Fabric icon indicating copy to clipboard operation
Fabric copied to clipboard

[Bug]: Web UI uses poorly maintained pdf-to-markdown javascript library

Open ksylvan opened this issue 6 months ago • 2 comments

What happened?

The latest pdfjs (version 5.x) does not render correctly with the way the current Svelte app uses pdf-to-markdown

I managed to upgrade the ancient version of that (with its correspondingly old version of the pdfjs-dist library) to a more recent 4.x version.

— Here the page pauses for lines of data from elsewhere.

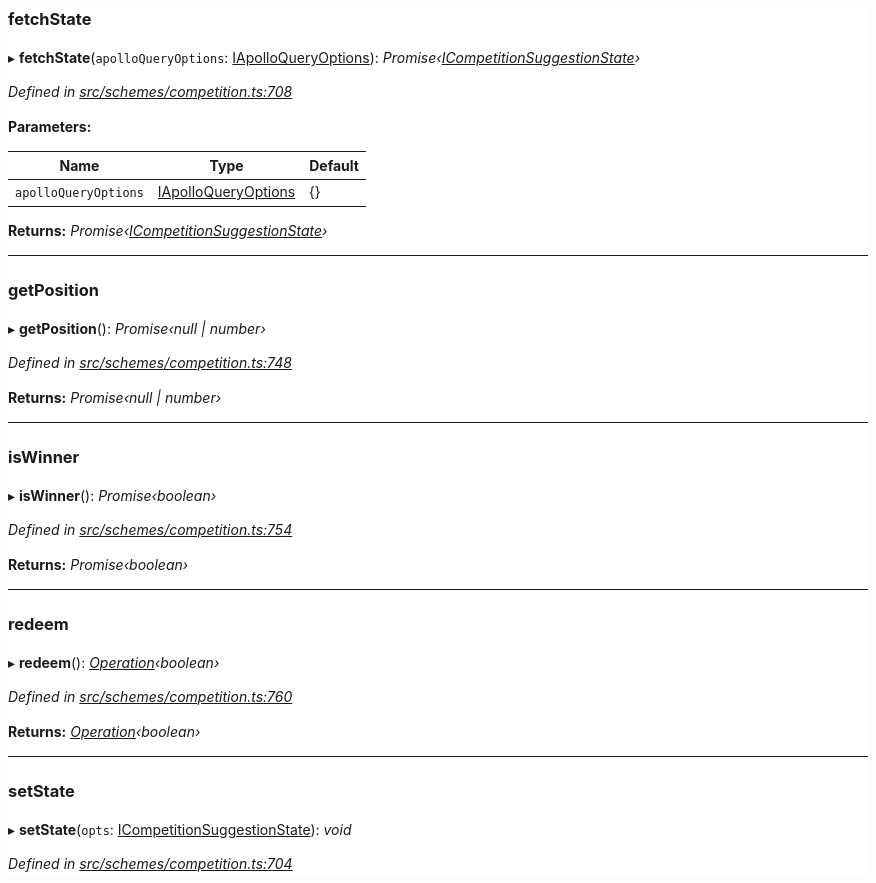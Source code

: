 ###  fetchState

▸ **fetchState**(`apolloQueryOptions`: [IApolloQueryOptions](../interfaces/iapolloqueryoptions.md)): *Promise‹[ICompetitionSuggestionState](../interfaces/icompetitionsuggestionstate.md)›*

*Defined in [src/schemes/competition.ts:708](https://github.com/daostack/client/blob/6c661ff/src/schemes/competition.ts#L708)*

**Parameters:**

Name | Type | Default |
------ | ------ | ------ |
`apolloQueryOptions` | [IApolloQueryOptions](../interfaces/iapolloqueryoptions.md) |  {} |

**Returns:** *Promise‹[ICompetitionSuggestionState](../interfaces/icompetitionsuggestionstate.md)›*

___

###  getPosition

▸ **getPosition**(): *Promise‹null | number›*

*Defined in [src/schemes/competition.ts:748](https://github.com/daostack/client/blob/6c661ff/src/schemes/competition.ts#L748)*

**Returns:** *Promise‹null | number›*

___

###  isWinner

▸ **isWinner**(): *Promise‹boolean›*

*Defined in [src/schemes/competition.ts:754](https://github.com/daostack/client/blob/6c661ff/src/schemes/competition.ts#L754)*

**Returns:** *Promise‹boolean›*

___

###  redeem

▸ **redeem**(): *[Operation](../globals.md#operation)‹boolean›*

*Defined in [src/schemes/competition.ts:760](https://github.com/daostack/client/blob/6c661ff/src/schemes/competition.ts#L760)*

**Returns:** *[Operation](../globals.md#operation)‹boolean›*

___

###  setState

▸ **setState**(`opts`: [ICompetitionSuggestionState](../interfaces/icompetitionsuggestionstate.md)): *void*

*Defined in [src/schemes/competition.ts:704](https://github.com/daostack/client/blob/6c661ff/src/schemes/competition.ts#L704)*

The current maintainer of pdf-to-markdown says here: https://github.com/jzillmann/pdf-to-markdown/issues/10#issuecomment-1413796796

[...] the modularize branch isn't working yet (and I'm currently not active). So no way using it. Please checkout https://www.npmjs.com/package/@opendocsg/pdf2md

This is a much more active and current Javascript pdf2md project.

We should replace the pdf-to-markdown usage with this library.

CC: @jmd1010 @eugeis @danielmiessler

Version check

  • [x] Yes I was.

Relevant log output


Relevant screenshots (optional)

No response

ksylvan avatar May 25 '25 18:05 ksylvan

Hey Kayvan, Have you tinkered with pdf2md and get it to work in fabric web? I remembered testing a few of them and the jzillmann was the only one that kind of worked without investing too much time.

Let me know if you have success. I'm just swapped these days with other commitments but we can take a kick at this can together or get others to help on this one, anyone?

jmd1010 avatar May 26 '25 15:05 jmd1010

Thanks Jean. I'll take a crack at it.

Like I said I managed to update to pdfjs 4.X but dependabot keeps wanting us to go up pdfjs 5.X

ksylvan avatar May 26 '25 15:05 ksylvan